Titan remains a core long-term play on rising lifestyle spending,underpinned by favourable demographics,and will be a key beneficiary on account of its dominant positioning in jewellery and watches,as also the Tata brand heritage. We remain believers in Titan’s long-term attractive franchise,which is supported by favorable demographics,shift towards the branded segment,its excellent execution track record and high quality management.

However,near-term stock performance will be a function of regulatory actions. While media articles suggest that the government/central bank are contemplating reversal of some of their regulatory actions,the timing and extent of these is unclear.

Demand for jewellery,watches sluggish: According to the management,underlying demand remains weak in both jewellery and watches. A weak macro environment,slowdown in discretionary consumption,sticky inflation and poor consumer sentiment are impacting footfalls. The management indicated that while the festive season was sub-par,wedding demand too appears weak. Despite higher number of wedding days,jewellery demand has not recovered.


Regulatory constraints stifling: Over the last six months,the government has introduced various measures to dampen gold consumption to stem a deterioration in the current account deficit. Amongst the key measures it has taken are: (i) increase in customs duty on gold to 10%,(ii) introduction of 20:80 scheme for gold imports,requiring 20% of imported gold to be used for exports,and (iii) ban on gold-on-lease. Media reports indicate that there has been a sharp increase in gold smuggling,given the attractive arbitrage of 10% customs duty.

Recent media reports suggest that the government is contemplating removal of some of its restrictions. Implementation of the 20:80 scheme has tightened gold supply,resulting in a widening of the premium on legitimate gold to 7-8%. This premium of nearly R2,000 per 10 gram puts Titan at a disadvantage,as smaller local players are able to procure gold illegally at lower prices.

Besides,the ban on gold-on-lease has impacted financing of gold inventory. Titan is now procuring gold on upfront payment as against 180 days’ credit it used to get under the gold-on-lease option. If this ban is continued,it will have wider implications for its balance sheet (leverage,return ratios) and cash flows (higher working capital,lower FCF—free cash flow).

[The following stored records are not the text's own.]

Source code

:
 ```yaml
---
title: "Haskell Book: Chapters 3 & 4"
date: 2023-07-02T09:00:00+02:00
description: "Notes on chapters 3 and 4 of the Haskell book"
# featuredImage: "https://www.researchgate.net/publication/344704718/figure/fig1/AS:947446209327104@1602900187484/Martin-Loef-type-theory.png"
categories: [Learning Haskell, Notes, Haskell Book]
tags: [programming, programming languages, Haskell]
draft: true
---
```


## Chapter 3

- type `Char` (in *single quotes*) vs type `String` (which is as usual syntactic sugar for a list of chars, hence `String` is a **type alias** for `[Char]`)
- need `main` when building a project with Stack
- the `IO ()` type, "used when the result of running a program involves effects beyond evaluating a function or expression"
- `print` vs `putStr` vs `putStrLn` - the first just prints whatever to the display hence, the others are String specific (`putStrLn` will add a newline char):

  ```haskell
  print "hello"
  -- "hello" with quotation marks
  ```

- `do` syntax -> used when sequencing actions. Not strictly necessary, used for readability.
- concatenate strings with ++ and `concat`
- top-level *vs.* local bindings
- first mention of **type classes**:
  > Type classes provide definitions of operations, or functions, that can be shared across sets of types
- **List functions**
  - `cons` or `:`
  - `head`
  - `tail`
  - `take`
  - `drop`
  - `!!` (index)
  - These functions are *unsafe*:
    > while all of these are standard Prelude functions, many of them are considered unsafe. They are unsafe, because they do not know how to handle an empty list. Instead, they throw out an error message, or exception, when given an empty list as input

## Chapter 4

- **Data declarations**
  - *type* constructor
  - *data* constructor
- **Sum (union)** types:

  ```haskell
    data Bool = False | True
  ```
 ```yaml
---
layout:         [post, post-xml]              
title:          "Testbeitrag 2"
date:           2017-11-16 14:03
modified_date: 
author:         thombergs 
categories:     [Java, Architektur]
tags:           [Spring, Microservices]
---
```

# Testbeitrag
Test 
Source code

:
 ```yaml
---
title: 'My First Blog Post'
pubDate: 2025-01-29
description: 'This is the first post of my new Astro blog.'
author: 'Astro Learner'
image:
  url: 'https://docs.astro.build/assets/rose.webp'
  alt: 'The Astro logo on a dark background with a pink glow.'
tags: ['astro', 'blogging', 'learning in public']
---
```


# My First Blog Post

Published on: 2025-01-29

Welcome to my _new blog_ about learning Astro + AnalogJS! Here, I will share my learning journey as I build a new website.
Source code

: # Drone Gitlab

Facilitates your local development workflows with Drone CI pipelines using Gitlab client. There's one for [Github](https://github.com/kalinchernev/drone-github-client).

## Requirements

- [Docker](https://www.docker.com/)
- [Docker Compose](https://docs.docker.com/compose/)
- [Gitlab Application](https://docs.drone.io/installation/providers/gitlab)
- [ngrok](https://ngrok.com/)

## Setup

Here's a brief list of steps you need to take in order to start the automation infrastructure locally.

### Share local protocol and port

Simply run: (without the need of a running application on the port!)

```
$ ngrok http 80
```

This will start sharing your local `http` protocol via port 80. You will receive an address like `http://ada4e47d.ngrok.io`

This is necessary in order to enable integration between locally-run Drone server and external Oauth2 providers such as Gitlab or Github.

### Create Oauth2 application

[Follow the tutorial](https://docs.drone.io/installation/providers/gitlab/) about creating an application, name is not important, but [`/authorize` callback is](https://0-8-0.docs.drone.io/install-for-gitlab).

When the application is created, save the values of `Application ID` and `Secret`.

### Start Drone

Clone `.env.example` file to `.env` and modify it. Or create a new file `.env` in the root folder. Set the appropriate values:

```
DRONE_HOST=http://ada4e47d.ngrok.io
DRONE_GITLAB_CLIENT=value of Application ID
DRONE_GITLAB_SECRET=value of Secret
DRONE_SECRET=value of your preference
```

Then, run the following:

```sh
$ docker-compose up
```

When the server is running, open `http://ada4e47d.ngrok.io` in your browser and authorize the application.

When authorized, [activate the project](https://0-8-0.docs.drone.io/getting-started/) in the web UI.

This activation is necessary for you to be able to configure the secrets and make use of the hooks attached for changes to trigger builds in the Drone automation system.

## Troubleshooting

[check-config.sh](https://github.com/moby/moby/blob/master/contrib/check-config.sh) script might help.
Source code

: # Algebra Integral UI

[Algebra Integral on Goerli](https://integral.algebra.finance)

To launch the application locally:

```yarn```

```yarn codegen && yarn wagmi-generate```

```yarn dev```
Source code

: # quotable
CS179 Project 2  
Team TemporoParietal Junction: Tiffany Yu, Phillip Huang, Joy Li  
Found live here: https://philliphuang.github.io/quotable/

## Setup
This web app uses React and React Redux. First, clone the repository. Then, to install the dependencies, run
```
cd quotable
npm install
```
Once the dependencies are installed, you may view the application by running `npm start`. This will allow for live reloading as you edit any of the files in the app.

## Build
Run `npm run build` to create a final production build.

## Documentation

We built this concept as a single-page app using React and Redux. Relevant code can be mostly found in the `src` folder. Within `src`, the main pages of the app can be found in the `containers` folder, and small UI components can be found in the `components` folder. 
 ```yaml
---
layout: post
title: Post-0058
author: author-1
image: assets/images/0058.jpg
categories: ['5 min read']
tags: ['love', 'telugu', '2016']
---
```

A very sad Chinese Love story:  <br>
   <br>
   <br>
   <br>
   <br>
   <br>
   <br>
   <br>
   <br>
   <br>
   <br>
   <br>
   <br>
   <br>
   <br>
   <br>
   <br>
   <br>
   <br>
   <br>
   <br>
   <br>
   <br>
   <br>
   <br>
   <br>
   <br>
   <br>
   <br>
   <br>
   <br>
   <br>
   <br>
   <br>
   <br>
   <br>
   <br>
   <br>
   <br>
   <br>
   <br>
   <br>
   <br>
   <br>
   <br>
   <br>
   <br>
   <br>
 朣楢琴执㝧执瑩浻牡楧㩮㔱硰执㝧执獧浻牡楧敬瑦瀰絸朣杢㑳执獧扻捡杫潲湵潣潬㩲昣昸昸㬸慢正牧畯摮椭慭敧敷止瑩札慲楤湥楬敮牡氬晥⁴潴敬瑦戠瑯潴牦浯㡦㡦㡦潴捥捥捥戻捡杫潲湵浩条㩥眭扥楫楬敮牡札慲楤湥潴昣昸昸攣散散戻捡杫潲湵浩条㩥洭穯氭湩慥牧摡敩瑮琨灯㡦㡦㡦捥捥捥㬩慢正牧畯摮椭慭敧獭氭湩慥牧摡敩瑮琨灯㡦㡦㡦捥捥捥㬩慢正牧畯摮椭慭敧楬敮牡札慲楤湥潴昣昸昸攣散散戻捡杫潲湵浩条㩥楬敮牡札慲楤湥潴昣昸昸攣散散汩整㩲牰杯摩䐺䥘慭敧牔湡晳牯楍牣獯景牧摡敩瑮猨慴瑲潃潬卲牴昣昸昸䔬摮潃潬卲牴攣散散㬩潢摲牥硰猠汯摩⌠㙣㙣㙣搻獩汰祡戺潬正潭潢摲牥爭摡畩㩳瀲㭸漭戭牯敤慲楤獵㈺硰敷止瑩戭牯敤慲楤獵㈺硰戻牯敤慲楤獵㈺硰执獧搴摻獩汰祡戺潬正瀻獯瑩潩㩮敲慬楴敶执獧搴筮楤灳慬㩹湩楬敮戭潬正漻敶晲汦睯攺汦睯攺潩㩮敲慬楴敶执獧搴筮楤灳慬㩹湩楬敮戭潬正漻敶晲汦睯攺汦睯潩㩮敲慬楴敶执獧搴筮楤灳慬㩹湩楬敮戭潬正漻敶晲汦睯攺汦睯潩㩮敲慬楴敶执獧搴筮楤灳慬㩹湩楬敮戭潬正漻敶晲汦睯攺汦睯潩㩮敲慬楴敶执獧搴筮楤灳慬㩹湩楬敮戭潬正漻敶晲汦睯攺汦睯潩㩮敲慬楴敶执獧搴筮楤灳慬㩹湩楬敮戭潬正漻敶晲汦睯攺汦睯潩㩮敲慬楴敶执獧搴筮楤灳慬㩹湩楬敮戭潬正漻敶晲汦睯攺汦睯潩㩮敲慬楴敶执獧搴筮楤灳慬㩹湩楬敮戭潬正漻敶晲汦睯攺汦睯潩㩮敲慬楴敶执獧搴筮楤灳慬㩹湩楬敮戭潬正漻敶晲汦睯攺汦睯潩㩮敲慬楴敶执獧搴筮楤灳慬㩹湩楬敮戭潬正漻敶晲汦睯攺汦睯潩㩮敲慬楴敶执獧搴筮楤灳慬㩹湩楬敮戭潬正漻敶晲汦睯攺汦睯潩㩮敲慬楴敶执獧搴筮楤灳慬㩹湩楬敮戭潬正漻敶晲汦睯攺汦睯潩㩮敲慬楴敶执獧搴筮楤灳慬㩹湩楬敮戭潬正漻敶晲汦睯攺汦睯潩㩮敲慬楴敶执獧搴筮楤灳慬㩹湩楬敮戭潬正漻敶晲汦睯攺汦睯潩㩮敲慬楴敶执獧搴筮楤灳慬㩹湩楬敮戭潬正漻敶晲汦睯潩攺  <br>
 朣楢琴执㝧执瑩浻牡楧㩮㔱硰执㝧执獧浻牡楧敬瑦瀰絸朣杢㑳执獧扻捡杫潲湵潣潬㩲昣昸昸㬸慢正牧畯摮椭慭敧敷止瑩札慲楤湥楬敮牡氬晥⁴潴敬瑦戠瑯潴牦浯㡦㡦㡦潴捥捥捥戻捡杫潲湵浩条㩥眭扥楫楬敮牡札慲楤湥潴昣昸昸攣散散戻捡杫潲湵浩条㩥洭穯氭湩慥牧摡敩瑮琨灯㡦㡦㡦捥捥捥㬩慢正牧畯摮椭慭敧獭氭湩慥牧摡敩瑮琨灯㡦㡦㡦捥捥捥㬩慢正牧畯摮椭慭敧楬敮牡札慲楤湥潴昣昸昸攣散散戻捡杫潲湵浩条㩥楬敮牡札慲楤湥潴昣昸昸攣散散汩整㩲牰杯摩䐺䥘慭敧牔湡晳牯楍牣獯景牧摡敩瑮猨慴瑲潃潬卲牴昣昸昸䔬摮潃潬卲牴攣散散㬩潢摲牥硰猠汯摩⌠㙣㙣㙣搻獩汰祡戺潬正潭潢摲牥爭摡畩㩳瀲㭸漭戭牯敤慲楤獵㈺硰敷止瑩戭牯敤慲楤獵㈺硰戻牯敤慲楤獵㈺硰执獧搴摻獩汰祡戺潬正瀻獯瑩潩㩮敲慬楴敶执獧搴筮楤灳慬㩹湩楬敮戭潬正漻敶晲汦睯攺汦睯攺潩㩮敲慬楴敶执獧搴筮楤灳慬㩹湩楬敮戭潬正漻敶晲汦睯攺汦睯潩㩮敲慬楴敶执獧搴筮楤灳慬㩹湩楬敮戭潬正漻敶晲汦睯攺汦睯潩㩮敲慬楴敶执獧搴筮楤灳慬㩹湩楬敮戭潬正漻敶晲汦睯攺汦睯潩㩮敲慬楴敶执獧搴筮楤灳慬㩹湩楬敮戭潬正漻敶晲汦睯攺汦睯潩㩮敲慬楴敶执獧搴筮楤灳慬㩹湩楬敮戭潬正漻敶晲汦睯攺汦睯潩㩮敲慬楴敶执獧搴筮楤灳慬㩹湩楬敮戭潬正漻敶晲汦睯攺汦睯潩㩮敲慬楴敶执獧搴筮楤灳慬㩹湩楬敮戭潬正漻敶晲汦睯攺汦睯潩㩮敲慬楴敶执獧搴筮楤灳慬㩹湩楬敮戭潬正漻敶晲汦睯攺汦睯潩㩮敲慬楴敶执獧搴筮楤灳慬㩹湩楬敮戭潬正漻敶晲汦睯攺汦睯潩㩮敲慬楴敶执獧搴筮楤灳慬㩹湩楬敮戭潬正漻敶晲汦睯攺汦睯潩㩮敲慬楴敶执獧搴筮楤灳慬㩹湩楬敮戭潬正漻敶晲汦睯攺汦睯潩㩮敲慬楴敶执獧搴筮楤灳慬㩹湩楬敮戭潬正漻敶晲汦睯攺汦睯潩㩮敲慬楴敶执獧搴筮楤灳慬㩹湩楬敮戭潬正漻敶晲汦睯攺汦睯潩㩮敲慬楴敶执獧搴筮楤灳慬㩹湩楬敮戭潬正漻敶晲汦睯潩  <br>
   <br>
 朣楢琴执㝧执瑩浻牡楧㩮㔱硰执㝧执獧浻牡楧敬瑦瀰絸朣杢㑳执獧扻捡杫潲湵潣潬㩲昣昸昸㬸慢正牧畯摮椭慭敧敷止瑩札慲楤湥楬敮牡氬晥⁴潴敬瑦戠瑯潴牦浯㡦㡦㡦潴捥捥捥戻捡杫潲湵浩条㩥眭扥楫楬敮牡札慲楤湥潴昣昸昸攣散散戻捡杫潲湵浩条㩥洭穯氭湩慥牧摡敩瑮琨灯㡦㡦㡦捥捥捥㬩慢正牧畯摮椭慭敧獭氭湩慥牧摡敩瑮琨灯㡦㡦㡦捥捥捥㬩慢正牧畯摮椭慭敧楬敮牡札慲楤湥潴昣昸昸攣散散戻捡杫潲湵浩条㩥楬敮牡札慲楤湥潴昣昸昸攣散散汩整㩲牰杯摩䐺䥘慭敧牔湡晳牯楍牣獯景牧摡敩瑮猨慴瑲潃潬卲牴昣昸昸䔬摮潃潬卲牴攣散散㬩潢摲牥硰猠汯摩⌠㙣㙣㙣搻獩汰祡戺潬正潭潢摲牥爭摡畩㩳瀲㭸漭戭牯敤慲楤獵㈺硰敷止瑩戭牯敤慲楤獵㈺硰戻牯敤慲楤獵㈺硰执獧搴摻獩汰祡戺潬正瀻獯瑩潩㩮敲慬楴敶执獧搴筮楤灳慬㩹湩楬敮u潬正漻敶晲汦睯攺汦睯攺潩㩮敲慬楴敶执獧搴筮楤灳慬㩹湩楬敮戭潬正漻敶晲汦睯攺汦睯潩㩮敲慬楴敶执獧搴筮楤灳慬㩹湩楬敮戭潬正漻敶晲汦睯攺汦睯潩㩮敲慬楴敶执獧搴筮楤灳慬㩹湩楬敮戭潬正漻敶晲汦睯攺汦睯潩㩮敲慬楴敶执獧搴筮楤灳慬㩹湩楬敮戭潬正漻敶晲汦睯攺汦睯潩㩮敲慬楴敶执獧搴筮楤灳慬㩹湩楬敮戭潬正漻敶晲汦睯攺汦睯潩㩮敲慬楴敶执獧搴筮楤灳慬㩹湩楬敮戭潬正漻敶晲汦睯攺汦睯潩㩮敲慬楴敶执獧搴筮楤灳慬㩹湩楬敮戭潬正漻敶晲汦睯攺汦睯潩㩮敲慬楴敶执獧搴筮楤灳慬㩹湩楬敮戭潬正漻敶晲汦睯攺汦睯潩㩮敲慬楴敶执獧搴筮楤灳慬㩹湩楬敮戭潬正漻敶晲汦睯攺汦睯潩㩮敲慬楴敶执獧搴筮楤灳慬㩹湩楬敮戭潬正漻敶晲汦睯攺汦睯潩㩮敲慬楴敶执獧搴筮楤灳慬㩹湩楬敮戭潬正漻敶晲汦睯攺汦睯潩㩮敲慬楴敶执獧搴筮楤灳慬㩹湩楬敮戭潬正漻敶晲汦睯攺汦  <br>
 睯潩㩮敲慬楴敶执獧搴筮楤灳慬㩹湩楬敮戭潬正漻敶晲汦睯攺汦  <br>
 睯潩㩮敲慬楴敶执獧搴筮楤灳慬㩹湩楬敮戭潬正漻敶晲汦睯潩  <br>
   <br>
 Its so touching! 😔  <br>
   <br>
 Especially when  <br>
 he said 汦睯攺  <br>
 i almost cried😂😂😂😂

Hedging could turnout far trickier: Gold-on-lease also served as a natural hedging mechanism for the company,as prices were fixed daily,depending on the day’s sale. However,Titan now hedges on the domestic commodity exchange. Challenges in hedging include lower limits.

Titan is currently allowed to hedge till four tonnes,while its inventory stands at nine tonnes. The company has been representing with regulatory authorities for an increase in the hedging limit or permission to hedge on overseas exchanges. However,it has not been granted the permission,yet.

Once the existing lease contracts expire (end of January 2014),half its gold inventory might be exposed to commodity price fluctuations,if the hedging limit is not raised by then. This could introduce an MTM (mark-to-market) component in Titan’s P&L (profit & loss account) and could impact its earnings multiple.

Titan is trying to mitigate the adverse impact of the above factors by improving its inventory turns,which currently stand at 2.2x. Assuming these restrictions are not lifted and given the management’s guidance of going ahead with regular expansion plans (1 lakh square feet addition per annum in jewellery),Titan will look to manage new stores without increasing inventory.

Watch margins yet to bottom out: The slowdown in discretionary consumption continues to impact the watch segment. Footfalls in its stores have fallen as a consequence of weak macro and poor consumer sentiment. The division is witnessing slowdown across segments (Titan,Helios,Fastrack). However,Sonata (mass offering) is witnessing good demand.

We note that Titan reported volume decline in watches in Q2FY14. Volume decline is depriving the division of operating leverage,which may continue to hurt Ebit (earnings before interest and taxes) margins,notwithstanding the stable contribution margins. The management stated that expansion in watches will be calibrated now,after two consecutive years of aggressive expansion. The eyewear division is witnessing consistent demand and should deliver 20% growth. Titan will be adding 20-30 stores in the eyewear division in FY15.


Its entry into the fragrance category through a new brand,Skinn is well received and is seeing good traction. Currently,it is distributing Skinn through World of Titan outlets. Titan has also entered into helmets,which are being retailed through Fastrack outlets.